> **What you need to do**:
Every line that includes the word "ANACONDA" needs to be copied from the listing.

> **Entries supplied**:
☆ ☆ ☆ ☆ ☆
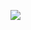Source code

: ![](www.plantuml.com/plantuml/png/dP6nJWCn38PtFuL7EfG7k05LuX4G3n3bt3OY95BYWm4XbJ8mmiJAAvmgLLGTZbTmtWX7TnCRboNo7t-VBMMLsIJkxZsmOqzuc-dQP4AEQBTaxp14fwL_yE1fpJLFRhDbR5qYoou6C9PZmaR9r03Kr8IDgcxYcXzD8dm2G3rT9blL5_8XXxANeUpa9D_bLGxIQtr2EOzXUIdxANwJVl67_fAZDXtLyQdtMNhKBcMgSjJyo51VLR8hxuiwVLeFbyjPu_yFNLxDs1GRTC7whYLuXXM5Ll_b5m00)

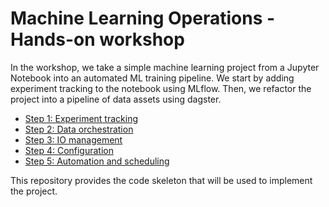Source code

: # Machine Learning Operations - Hands-on workshop

In the workshop, we take a simple machine learning project from a Jupyter Notebook
into an automated ML training pipeline. We start by adding experiment tracking to the
notebook using MLflow. Then, we refactor the project into a pipeline of data assets
using dagster.

* [Step 1: Experiment tracking](step-1-experiment-tracking.md)
* [Step 2: Data orchestration](step-2-orchestration.md)
* [Step 3: IO management](step-3-io-management.md)
* [Step 4: Configuration](step-4-configuration.md)
* [Step 5: Automation and scheduling](step-5-automation.md)

This repository provides the code skeleton that will be used to implement the project.
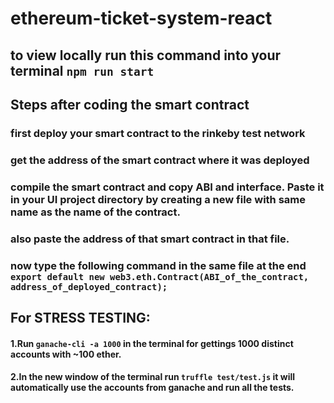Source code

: # ethereum-ticket-system-react

## to view locally run this command into your terminal `npm run start`

## Steps after coding the smart contract

### first deploy your smart contract to the rinkeby test network

### get the address of the smart contract where it was deployed

### compile the smart contract and copy ABI and interface. Paste it in your UI project directory by creating a new file with same name as the name of the contract.

### also paste the address of that smart contract in that file.

### now type the following command in the same file at the end `export default new web3.eth.Contract(ABI_of_the_contract, address_of_deployed_contract);`

## For STRESS TESTING:

#### 1.Run `ganache-cli -a 1000` in the terminal for gettings 1000 distinct accounts with ~100 ether.

#### 2.In the new window of the terminal run `truffle test/test.js` it will automatically use the accounts from ganache and run all the tests.
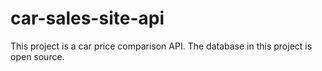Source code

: # car-sales-site-api
This project is a car price comparison API. The database in this project is open source.
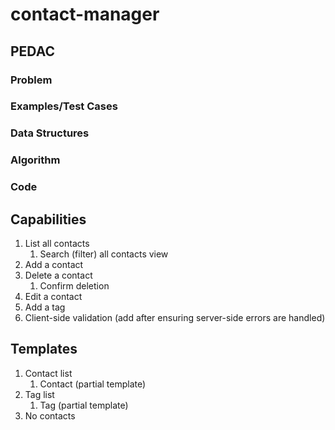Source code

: # contact-manager

## PEDAC

### Problem

### Examples/Test Cases

### Data Structures

### Algorithm

### Code

## Capabilities

1. List all contacts
   1. Search (filter) all contacts view
2. Add a contact
3. Delete a contact
   1. Confirm deletion
4. Edit a contact
5. Add a tag
6. Client-side validation (add after ensuring server-side errors are handled)

## Templates

1. Contact list
   1. Contact (partial template)
2. Tag list
   1. Tag (partial template)
3. No contacts
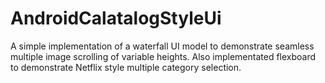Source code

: # AndroidCalatalogStyleUi
A simple implementation of a waterfall UI model to demonstrate seamless multiple image scrolling of variable heights. 
Also implementated flexboard to demonstrate Netflix style multiple category selection. 
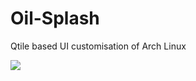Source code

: # Oil-Splash
Qtile based UI customisation of Arch Linux


![](https://github.com/TheWonkyTestube/Oil-Splash/blob/main/assets/Oil%20Splash.png)
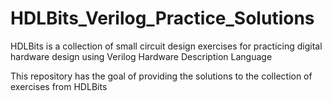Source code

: # HDLBits_Verilog_Practice_Solutions
HDLBits is a collection of small circuit design exercises for practicing digital hardware design using Verilog Hardware Description Language

This repository has the goal of providing the solutions to the collection of exercises from HDLBits
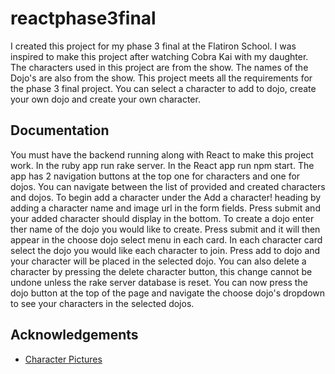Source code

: # reactphase3final

I created this project for my phase 3 final at the Flatiron School. I was inspired to make this project after watching Cobra Kai with my daughter. The characters used in this project are from the show. The names of the Dojo's are also from the show. This project meets all the requirements for the phase 3 final project. You can select a character to add to dojo, create your own dojo and create your own character.

## Documentation

You must have the backend running along with React to make this project work.
In the ruby app run rake server. In the React app run npm start.
The app has 2 navigation buttons at the top one for characters and one for dojos.
You can navigate between the list of provided and created characters and dojos. 
To begin add a character under the Add a character! heading by adding a character name and image url in the form fields. Press submit and your added character should display in the bottom.
To create a dojo enter ther name of the dojo you would like to create. Press submit and it will then appear in the choose dojo select menu in each card. In each character card select the dojo you would like each character to join. Press add to dojo and your character will be placed in the selected dojo. You can also delete a character by pressing the delete character button, this change cannot be undone unless the rake server database is reset. You can now press the dojo button at the top of the page and navigate the choose dojo's dropdown to see your characters in the selected dojos.


## Acknowledgements

 - [Character Pictures](https://thekaratekid.fandom.com/wiki/Cobra_Kai#Starring)
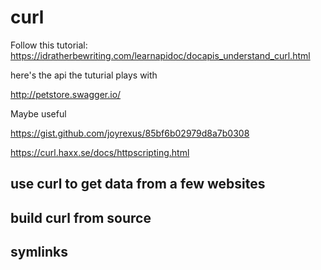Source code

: # curl
Follow this tutorial:
https://idratherbewriting.com/learnapidoc/docapis_understand_curl.html

here's the api the tuturial plays with

http://petstore.swagger.io/

Maybe useful

https://gist.github.com/joyrexus/85bf6b02979d8a7b0308

https://curl.haxx.se/docs/httpscripting.html

## use curl to get data from a few websites

## build curl from source

## symlinks

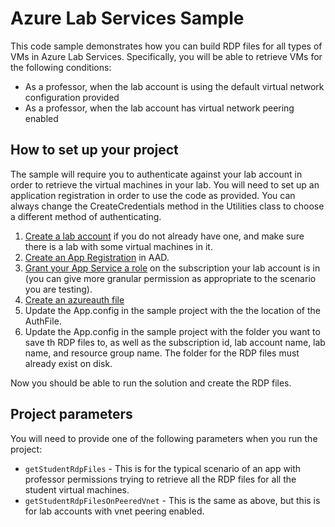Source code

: # Azure Lab Services Sample

This code sample demonstrates how you can build RDP files for all types of VMs in Azure Lab Services. Specifically, you will be able to retrieve VMs for the following conditions:
* As a professor, when the lab account is using the default virtual network configuration provided
* As a professor, when the lab account has virtual network peering enabled

## How to set up your project
The sample will require you to authenticate against your lab account in order to retrieve the virtual machines in your lab. You will need to set up an application registration in order to use the code as provided. You can always change the CreateCredentials method in the Utilities class to choose a different method of authenticating.

1. [Create a lab account](https://docs.microsoft.com/en-us/azure/lab-services/classroom-labs/tutorial-setup-lab-account) if you do not already have one, and make sure there is a lab with some virtual machines in it.
1. [Create an App Registration](https://docs.microsoft.com/en-us/azure/active-directory/develop/howto-create-service-principal-portal#create-an-azure-active-directory-application) in AAD.
1. [Grant your App Service a role](https://docs.microsoft.com/en-us/azure/active-directory/develop/howto-create-service-principal-portal#assign-the-application-to-a-role) on the subscription your lab account is in (you can give more granular permission as appropriate to the scenario you are testing).
1. [Create an azureauth file](https://github.com/Azure/azure-libraries-for-net/blob/master/AUTH.md)
1. Update the App.config in the sample project with the the location of the AuthFile.
1. Update the App.config in the sample project with the folder you want to save th RDP files to, as well as the subscription id, lab account name, lab name, and resource group name. The folder for the RDP files must already exist on disk.

Now you should be able to run the solution and create the RDP files.

## Project parameters

You will need to provide one of the following parameters when you run the project:
* `getStudentRdpFiles` - This is for the typical scenario of an app with professor permissions trying to retrieve all the RDP files for all the student virtual machines.
* `getStudentRdpFilesOnPeeredVnet` - This is the same as above, but this is for lab accounts with vnet peering enabled.
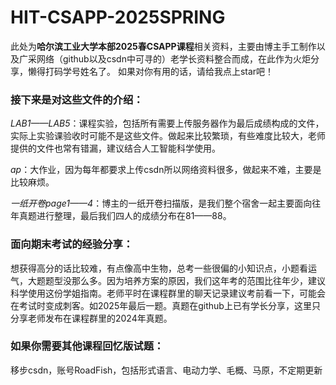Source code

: # HIT-CSAPP-2025SPRING

此处为**哈尔滨工业大学本部2025春CSAPP课程**相关资料，主要由博主手工制作以及广采网络（github以及csdn中可寻的）老学长资料整合而成，在此作为火炬分享，懒得打码学号姓名了。
如果对你有用的话，请给我点上star吧！

### **接下来是对这些文件的介绍：**
*LAB1——LAB5*：课程实验，包括所有需要上传服务器作为最后成绩构成的文件，实际上实验课验收时可能不是这些文件。做起来比较繁琐，有些难度比较大，老师提供的文件也常有错漏，建议结合人工智能科学使用。

*ap*：大作业，因为每年都要求上传csdn所以网络资料很多，做起来不难，主要是比较麻烦。

*一纸开卷page1——4*：博主的一纸开卷扫描版，是我们整个宿舍一起主要面向往年真题进行整理，最后我们四人的成绩分布在81——88。

### **面向期末考试的经验分享：**
想获得高分的话比较难，有点像高中生物，总考一些很偏的小知识点，小题看运气，大题题型没那么多。因为培养方案的原因，我们这年考的范围比往年少，建议科学使用这份学姐指南。老师平时在课程群里的聊天记录建议考前看一下，可能会在考试时变成刺客。如2025年最后一题。真题在github上已有学长分享，这里只分享老师发布在课程群里的2024年真题。

### **如果你需要其他课程回忆版试题：**
移步csdn，账号RoadFish，包括形式语言、电动力学、毛概、马原，不定期更新
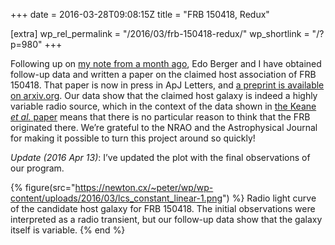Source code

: +++
date = 2016-03-28T09:08:15Z
title = "FRB 150418, Redux"

[extra]
wp_rel_permalink = "/2016/03/frb-150418-redux/"
wp_shortlink = "/?p=980"
+++

Following up on
[my note from a month ago](/2016/02/on-the-origin-of-frb-150418/), Edo Berger
and I have obtained follow-up data and written a paper on the claimed host
association of FRB 150418. That paper is now in press in ApJ Letters, and
[a preprint is available on arxiv.org](http://arxiv.org/abs/1602.08434v3). Our
data show that the claimed host galaxy is indeed a highly variable radio
source, which in the context of the data shown in
[the Keane _et al._ paper](http://dx.doi.org/10.1038/nature17140) means that
there is no particular reason to think that the FRB originated there. We’re
grateful to the NRAO and the Astrophysical Journal for making it possible to
turn this project around so quickly!

_Update (2016 Apr 13)_: I’ve updated the plot with the final observations of
our program.

{% figure(src="https://newton.cx/~peter/wp/wp-content/uploads/2016/03/lcs_constant_linear-1.png") %}
Radio light curve of the candidate host galaxy for FRB 150418. The initial
observations were interpreted as a radio transient, but our follow-up data
show that the galaxy itself is variable.
{% end %}
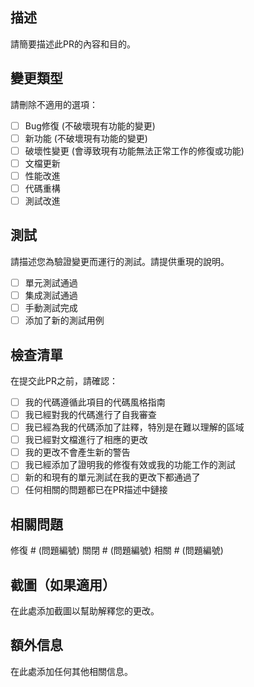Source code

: ## 描述

請簡要描述此PR的內容和目的。

## 變更類型

請刪除不適用的選項：

- [ ] Bug修復 (不破壞現有功能的變更)
- [ ] 新功能 (不破壞現有功能的變更)
- [ ] 破壞性變更 (會導致現有功能無法正常工作的修復或功能)
- [ ] 文檔更新
- [ ] 性能改進
- [ ] 代碼重構
- [ ] 測試改進

## 測試

請描述您為驗證變更而運行的測試。請提供重現的說明。

- [ ] 單元測試通過
- [ ] 集成測試通過
- [ ] 手動測試完成
- [ ] 添加了新的測試用例

## 檢查清單

在提交此PR之前，請確認：

- [ ] 我的代碼遵循此項目的代碼風格指南
- [ ] 我已經對我的代碼進行了自我審查
- [ ] 我已經為我的代碼添加了註釋，特別是在難以理解的區域
- [ ] 我已經對文檔進行了相應的更改
- [ ] 我的更改不會產生新的警告
- [ ] 我已經添加了證明我的修復有效或我的功能工作的測試
- [ ] 新的和現有的單元測試在我的更改下都通過了
- [ ] 任何相關的問題都已在PR描述中鏈接

## 相關問題

修復 # (問題編號)
關閉 # (問題編號)
相關 # (問題編號)

## 截圖（如果適用）

在此處添加截圖以幫助解釋您的更改。

## 額外信息

在此處添加任何其他相關信息。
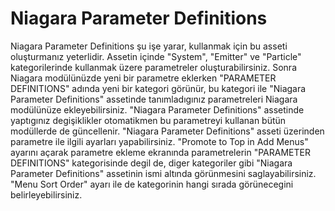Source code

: # Niagara Parameter Definitions

Niagara Parameter Definitions şu işe yarar, kullanmak için bu asseti oluşturmanız yeterlidir. Assetin içinde "System", "Emitter" ve "Particle" kategorilerinde kullanmak üzere parametreler oluşturabilirsiniz. Sonra Niagara modülünüzde yeni bir parametre eklerken "PARAMETER DEFINITIONS" adında yeni bir kategori görünür, bu kategori ile "Niagara Parameter Definitions" assetinde tanımladıgınız parametreleri Niagara modülünüze ekleyebilirsiniz. "Niagara Parameter Definitions" assetinde yaptıgınız degişiklikler otomatikmen bu parametreyi kullanan bütün modüllerde de güncellenir. "Niagara Parameter Definitions" asseti üzerinden parametre ile ilgili ayarları yapabilirsiniz. "Promote to Top in Add Menus" ayarını açarak parametre ekleme ekranında parametrelerin "PARAMETER DEFINITIONS" kategorisinde degil de, diger kategoriler gibi "Niagara Parameter Definitions" assetinin ismi altında görünmesini saglayabilirsiniz. "Menu Sort Order" ayarı ile de kategorinin hangi sırada görünecegini belirleyebilirsiniz.
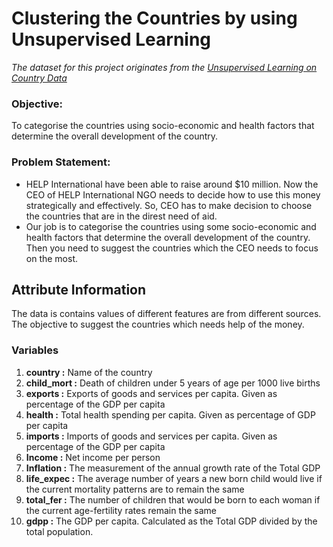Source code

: # Clustering the Countries by using Unsupervised Learning

*The dataset for this project originates from the [Unsupervised Learning on Country Data](https://www.kaggle.com/rohan0301/unsupervised-learning-on-country-data)*
<br>


### Objective:
To categorise the countries using socio-economic and health factors that determine the overall development of the country.

### Problem Statement:

- HELP International have been able to raise around $10 million. Now the CEO of HELP International NGO needs to decide how to use this money strategically and effectively. So, CEO has to make decision to choose the countries that are in the direst need of aid. 
- Our job is to categorise the countries using some socio-economic and health factors that determine the overall development of the country. Then you need to suggest the countries which the CEO needs to focus on the most.


## Attribute Information

The data is contains values of different features are from different sources. The objective to suggest the countries which needs help of the money.

### Variables

1. **country :** Name of the country
2. **child_mort :** Death of children under 5 years of age per 1000 live births
3. **exports :** Exports of goods and services per capita. Given as percentage of the GDP per capita
4. **health :** Total health spending per capita. Given as percentage of GDP per capita
5. **imports :** Imports of goods and services per capita. Given as percentage of the GDP per capita
6. **Income :** Net income per person
7. **Inflation :** The measurement of the annual growth rate of the Total GDP
8. **life_expec :** The average number of years a new born child would live if the current mortality patterns are to remain the same
9. **total_fer :** The number of children that would be born to each woman if the current age-fertility rates remain the same
10. **gdpp :** The GDP per capita. Calculated as the Total GDP divided by the total population.
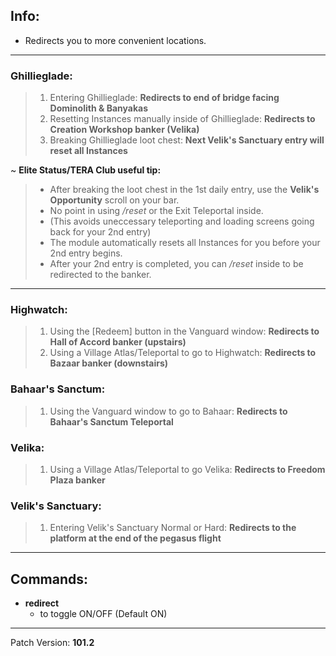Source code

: ## Info:

- Redirects you to more convenient locations.

---

### Ghillieglade:
>1) Entering Ghillieglade: **Redirects to end of bridge facing Dominolith & Banyakas**
>2) Resetting Instances manually inside of Ghillieglade: **Redirects to Creation Workshop banker (Velika)**
>3) Breaking Ghillieglade loot chest: **Next Velik's Sanctuary entry will reset all Instances**

 ~ **Elite Status/TERA Club useful tip:**
>- After breaking the loot chest in the 1st daily entry, use the **Velik's Opportunity** scroll on your bar.
>- No point in using */reset* or the Exit Teleportal inside.
>- (This avoids uneccessary teleporting and loading screens going back for your 2nd entry)
>- The module automatically resets all Instances for you before your 2nd entry begins.
>- After your 2nd entry is completed, you can */reset* inside to be redirected to the banker.

---

### Highwatch:
>1) Using the [Redeem] button in the Vanguard window: **Redirects to Hall of Accord banker (upstairs)**
>2) Using a Village Atlas/Teleportal to go to Highwatch: **Redirects to Bazaar banker (downstairs)**

### Bahaar's Sanctum:
>1) Using the Vanguard window to go to Bahaar: **Redirects to Bahaar's Sanctum Teleportal**

### Velika:
>1) Using a Village Atlas/Teleportal to go Velika: **Redirects to Freedom Plaza banker**

### Velik's Sanctuary:
>1) Entering Velik's Sanctuary Normal or Hard: **Redirects to the platform at the end of the pegasus flight**


---

## Commands:

- **redirect**
  - to toggle ON/OFF (Default ON)

---

Patch Version: **101.2**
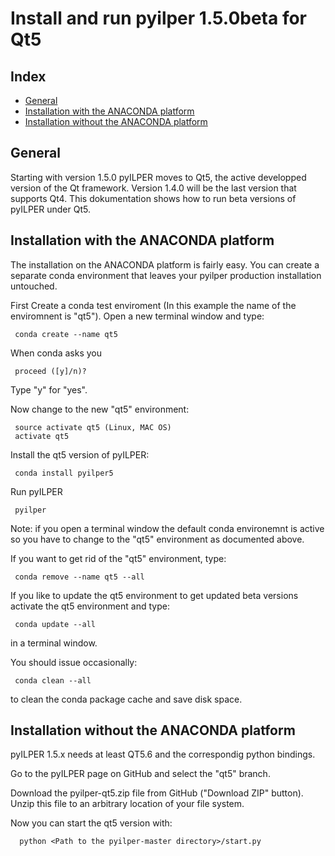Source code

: ﻿Install and run pyilper 1.5.0beta for Qt5
=========================================

Index
-----

* [General](#general)
* [Installation with the ANACONDA platform](#installation-with-the-anaconda-platform)
* [Installation without the ANACONDA platform](#installation-without-the-anaconda-platform)

General
-------

Starting with version 1.5.0 pyILPER moves to Qt5, the active developped version of the Qt 
framework. Version 1.4.0 will be the last version that supports Qt4. This dokumentation
shows how to run beta versions of pyILPER under Qt5.


Installation with the ANACONDA platform
---------------------------------------

The installation on the ANACONDA platform is fairly easy. You can create a
separate conda environment that leaves your pyilper production installation untouched.

First Create a conda test enviroment (In this example the name of the enviromnent is "qt5").
Open a new terminal window and type:

     conda create --name qt5

When conda asks you

     proceed ([y]/n)?

Type "y" for "yes".

Now change to the new "qt5" environment:

     source activate qt5 (Linux, MAC OS)
     activate qt5

Install the qt5 version of pyILPER:

     conda install pyilper5

Run pyILPER

     pyilper

Note: if you open a terminal window the default conda environemnt is active so you have
to change to the "qt5" environment as documented above.

If you want to get rid of the "qt5" environment, type:

     conda remove --name qt5 --all

If you like to update the qt5 environment to get updated beta versions activate the
qt5 environment and type:

     conda update --all

in a terminal window.

You should issue occasionally:

     conda clean --all

to clean the conda package cache and save disk space.


Installation without the ANACONDA platform
------------------------------------------

pyILPER 1.5.x needs at least QT5.6 and the correspondig python bindings.

Go to the pyILPER page on GitHub and select the "qt5" branch. 

Download the pyilper-qt5.zip file from GitHub ("Download ZIP" button). Unzip this file to an arbitrary location of your file system.

Now you can start the qt5 version with:

      python <Path to the pyilper-master directory>/start.py

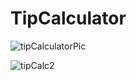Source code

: # TipCalculator

![tipCalculatorPic](https://user-images.githubusercontent.com/55036021/140988083-b2d42a62-1abb-42db-9d35-6fb75770f045.PNG)

![tipCalc2](https://user-images.githubusercontent.com/55036021/140988110-f8d20d17-aeac-46a9-9221-476486ff6f03.PNG)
☆ ☆ ☆ ☆ ☆
> **Written solution**:
* [Installation with the ANACONDA platform](#installation-with-the-anaconda-platform)
* [Installation without the ANACONDA platform](#installation-without-the-anaconda-platform)
Installation with the ANACONDA platform
The installation on the ANACONDA platform is fairly easy. You can create a
Installation without the ANACONDA platform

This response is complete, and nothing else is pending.